Initially during the rotation, there can be some longer days as you get used to how to write discharge and transfer summaries (Dr. Sainchuk, the CTA, will take time to review these with you in the start); however as the rotation progresses, you will become a lot more proficient with these. Overall, the pace of the rotation is fairly relaxed and the IM team is very supportive of you.
It is easy to feel overwhelmed with the complexity of the patients while working on the CTU. They often have a long list of comorbidities, are on multiple treatments and have had several admissions in the past. With all this complexity, it can be confusing to come up with the next best step. Keep it simple where you can and realize you only have 2 responsibilities when performing an IM consult:
Consider the broad differential, and
Produce an Issues List.
Before seeing a patient, you'll want a differential in mind, however a difficult step is deciding which differential to use! As mentioned above, patients are complicated but lucky for you: you have ample time, and you need surprisingly little information to choose a differential.
In the following example, read the patient information (chief complaint and set of vitals) and take a second to think about this relatively small amount of information. You've already got what you need to create a broad differential diagnosis before even seeing the patient! Having these differentials in mind (or physically on hand) before going to see the patient will help keep you organized and save you time.
Example patient
Note: the tables above are not comprehensive but they outline an important thought process:
Identify an Issue, eg. decreased level of consciousness.
Come up with a differential diagnosis, eg. DIMS approach.
Recall pertinent positives and negatives to look for on history and physical to support these diagnoses.
Order appropriate investigations based on this list of potential diagnoses.
You'll want to introduce yourself to the patient (and confirm their chief complaint), their nurse, and hopefully the ER doctor who assessed them. Then you can excuse yourself and go to PowerChart to get some background information on their PMHx. You'll find documentation regarding previous diagnoses, and often clinical status of theses diagnoses (eg. most recent echocardiogram in the case of heart failure, or A1C in the case of diabetes...). You'll typically be able to complete much of your consult on paper before seeing the patient. Think about the different areas of your consult and see if you can find this information in their EMR. Time spent doing this beforehand can save you time while performing the consult, and will allow you to spend more time focusing on the HPI and working through your differential.

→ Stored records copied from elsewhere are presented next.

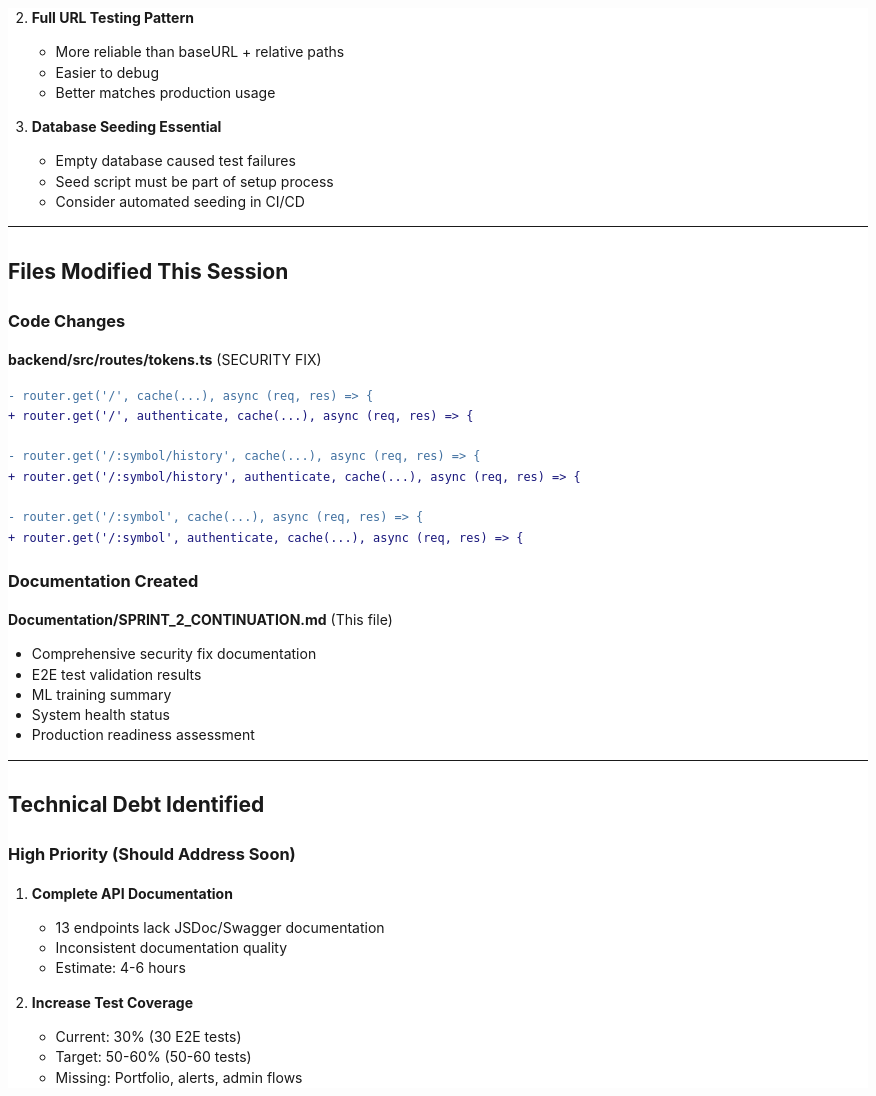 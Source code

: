 2. **Full URL Testing Pattern**
   - More reliable than baseURL + relative paths
   - Easier to debug
   - Better matches production usage

3. **Database Seeding Essential**
   - Empty database caused test failures
   - Seed script must be part of setup process
   - Consider automated seeding in CI/CD

---

## Files Modified This Session

### Code Changes

**backend/src/routes/tokens.ts** (SECURITY FIX)
```diff
- router.get('/', cache(...), async (req, res) => {
+ router.get('/', authenticate, cache(...), async (req, res) => {

- router.get('/:symbol/history', cache(...), async (req, res) => {
+ router.get('/:symbol/history', authenticate, cache(...), async (req, res) => {

- router.get('/:symbol', cache(...), async (req, res) => {
+ router.get('/:symbol', authenticate, cache(...), async (req, res) => {
```

### Documentation Created

**Documentation/SPRINT_2_CONTINUATION.md** (This file)
- Comprehensive security fix documentation
- E2E test validation results
- ML training summary
- System health status
- Production readiness assessment

---

## Technical Debt Identified

### High Priority (Should Address Soon)

1. **Complete API Documentation**
   - 13 endpoints lack JSDoc/Swagger documentation
   - Inconsistent documentation quality
   - Estimate: 4-6 hours

2. **Increase Test Coverage**
   - Current: 30% (30 E2E tests)
   - Target: 50-60% (50-60 tests)
   - Missing: Portfolio, alerts, admin flows
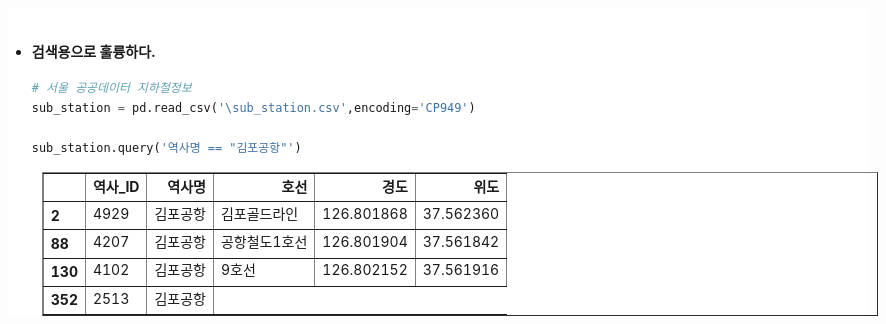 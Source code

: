 <br>

- **검색용으로 훌륭하다.**

  ```python
  # 서울 공공데이터 지하철정보
  sub_station = pd.read_csv('\sub_station.csv',encoding='CP949')

  sub_station.query('역사명 == "김포공항"')

  ```

  <div>
  <style scoped>
      .dataframe tbody tr th:only-of-type {
          vertical-align: middle;
      }

      .dataframe tbody tr th {
          vertical-align: top;
      }

      .dataframe thead th {
          text-align: right;
      }

  </style>
  <table border="1" class="dataframe" style="margin-left : 10px">
    <thead>
      <tr style="text-align: right;">
        <th></th>
        <th>역사_ID</th>
        <th>역사명</th>
        <th>호선</th>
        <th>경도</th>
        <th>위도</th>
      </tr>
    </thead>
    <tbody>
      <tr>
        <th>2</th>
        <td>4929</td>
        <td>김포공항</td>
        <td>김포골드라인</td>
        <td>126.801868</td>
        <td>37.562360</td>
      </tr>
      <tr>
        <th>88</th>
        <td>4207</td>
        <td>김포공항</td>
        <td>공항철도1호선</td>
        <td>126.801904</td>
        <td>37.561842</td>
      </tr>
      <tr>
        <th>130</th>
        <td>4102</td>
        <td>김포공항</td>
        <td>9호선</td>
        <td>126.802152</td>
        <td>37.561916</td>
      </tr>
      <tr>
        <th>352</th>
        <td>2513</td>
        <td>김포공항</td> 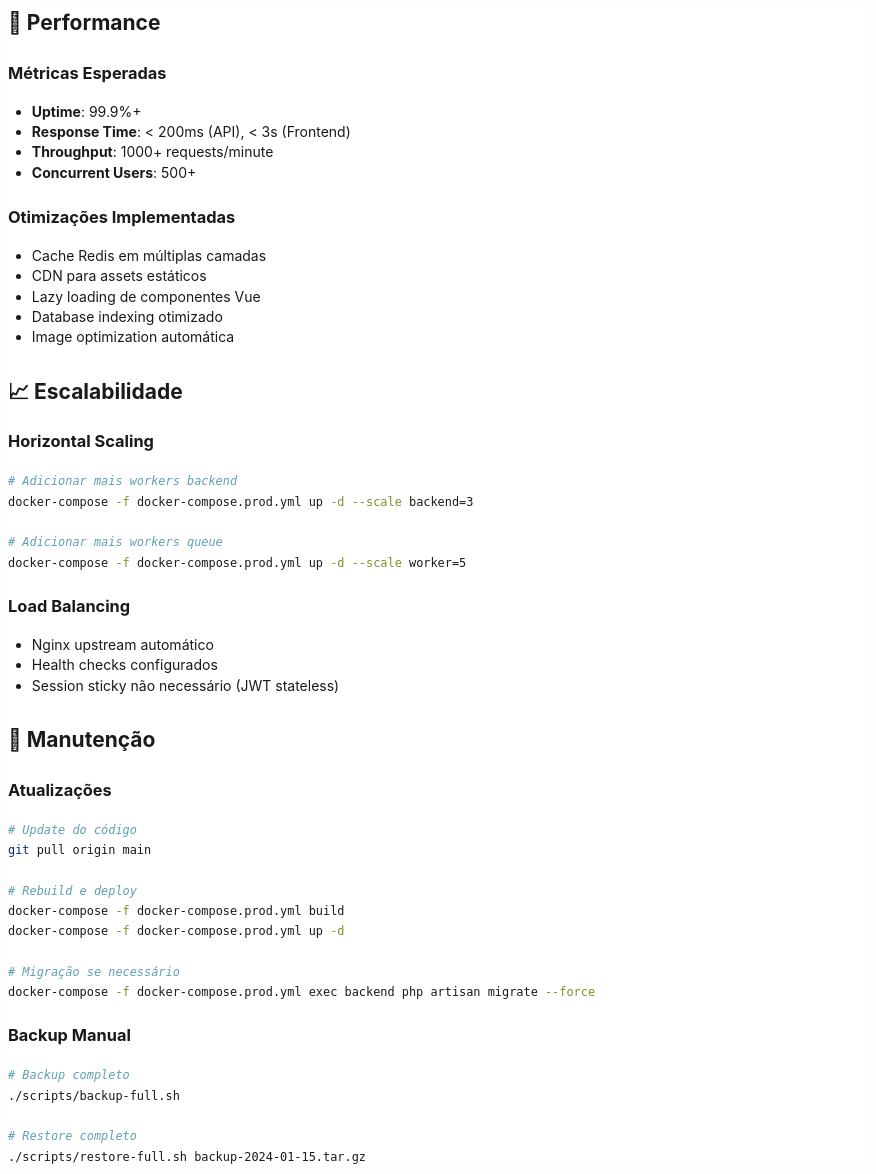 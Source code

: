 ## 🎯 Performance

### Métricas Esperadas
- **Uptime**: 99.9%+
- **Response Time**: < 200ms (API), < 3s (Frontend)
- **Throughput**: 1000+ requests/minute
- **Concurrent Users**: 500+

### Otimizações Implementadas
- Cache Redis em múltiplas camadas
- CDN para assets estáticos
- Lazy loading de componentes Vue
- Database indexing otimizado
- Image optimization automática

## 📈 Escalabilidade

### Horizontal Scaling
```bash
# Adicionar mais workers backend
docker-compose -f docker-compose.prod.yml up -d --scale backend=3

# Adicionar mais workers queue
docker-compose -f docker-compose.prod.yml up -d --scale worker=5
```

### Load Balancing
- Nginx upstream automático
- Health checks configurados
- Session sticky não necessário (JWT stateless)

## 🔧 Manutenção

### Atualizações
```bash
# Update do código
git pull origin main

# Rebuild e deploy
docker-compose -f docker-compose.prod.yml build
docker-compose -f docker-compose.prod.yml up -d

# Migração se necessário
docker-compose -f docker-compose.prod.yml exec backend php artisan migrate --force
```

### Backup Manual
```bash
# Backup completo
./scripts/backup-full.sh

# Restore completo
./scripts/restore-full.sh backup-2024-01-15.tar.gz
```
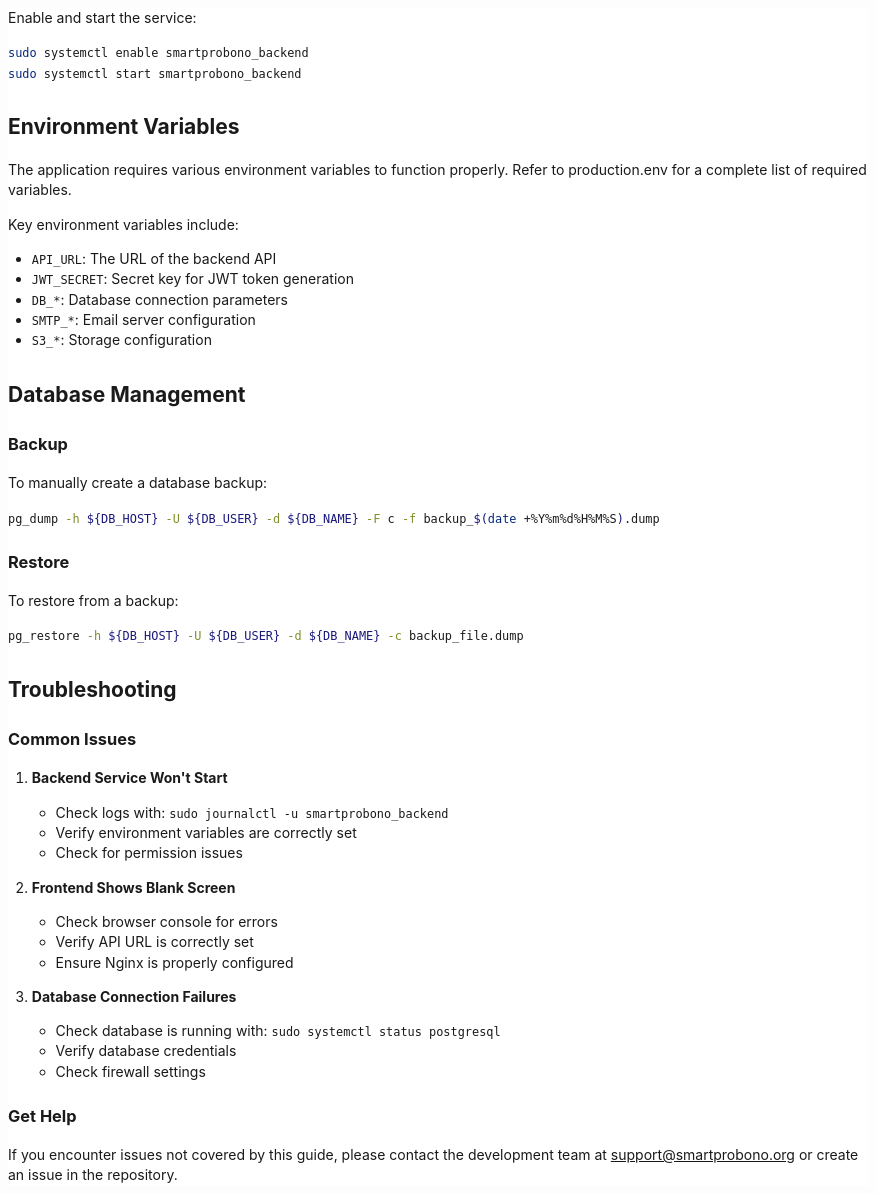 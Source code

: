 Enable and start the service:

```bash
sudo systemctl enable smartprobono_backend
sudo systemctl start smartprobono_backend
```

## Environment Variables

The application requires various environment variables to function properly. Refer to production.env for a complete list of required variables.

Key environment variables include:

- `API_URL`: The URL of the backend API
- `JWT_SECRET`: Secret key for JWT token generation
- `DB_*`: Database connection parameters
- `SMTP_*`: Email server configuration
- `S3_*`: Storage configuration

## Database Management

### Backup

To manually create a database backup:

```bash
pg_dump -h ${DB_HOST} -U ${DB_USER} -d ${DB_NAME} -F c -f backup_$(date +%Y%m%d%H%M%S).dump
```

### Restore

To restore from a backup:

```bash
pg_restore -h ${DB_HOST} -U ${DB_USER} -d ${DB_NAME} -c backup_file.dump
```

## Troubleshooting

### Common Issues

1. **Backend Service Won't Start**
   - Check logs with: `sudo journalctl -u smartprobono_backend`
   - Verify environment variables are correctly set
   - Check for permission issues

2. **Frontend Shows Blank Screen**
   - Check browser console for errors
   - Verify API URL is correctly set
   - Ensure Nginx is properly configured

3. **Database Connection Failures**
   - Check database is running with: `sudo systemctl status postgresql`
   - Verify database credentials
   - Check firewall settings

### Get Help

If you encounter issues not covered by this guide, please contact the development team at support@smartprobono.org or create an issue in the repository.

Once you've evaluated the patient, both electronically and clinically, it's time to come up with an Issues List:
This is a numbered list of the patients problems prioritized by acuity/importance and divided into active vs. inactive categories.
Issues can be diagnoses, clinical findings (eg. chest-pain, fever, infection, abnormal lab values, etc.), barriers to discharge, etc.
For each issue, it's important to consider: primary vs. secondary cause, current management, clinical status (subjective and objective), and finally what the next step in management might be, does the patient need:
Further investigation to clarify the diagnosis: lab work, imaging or specialty consult.
Treatment: empiric vs. definitive, surgical, admission, transfer, community support, etc.
Consult Notes: you describe the information in the flow of the below template, then at the end bring it together with the issues list.
Rounding
A quick ID line (age, gender, presenting complaint, being treated for…)
A quick sentence on how they did the previous day
Then get straight to the issues list.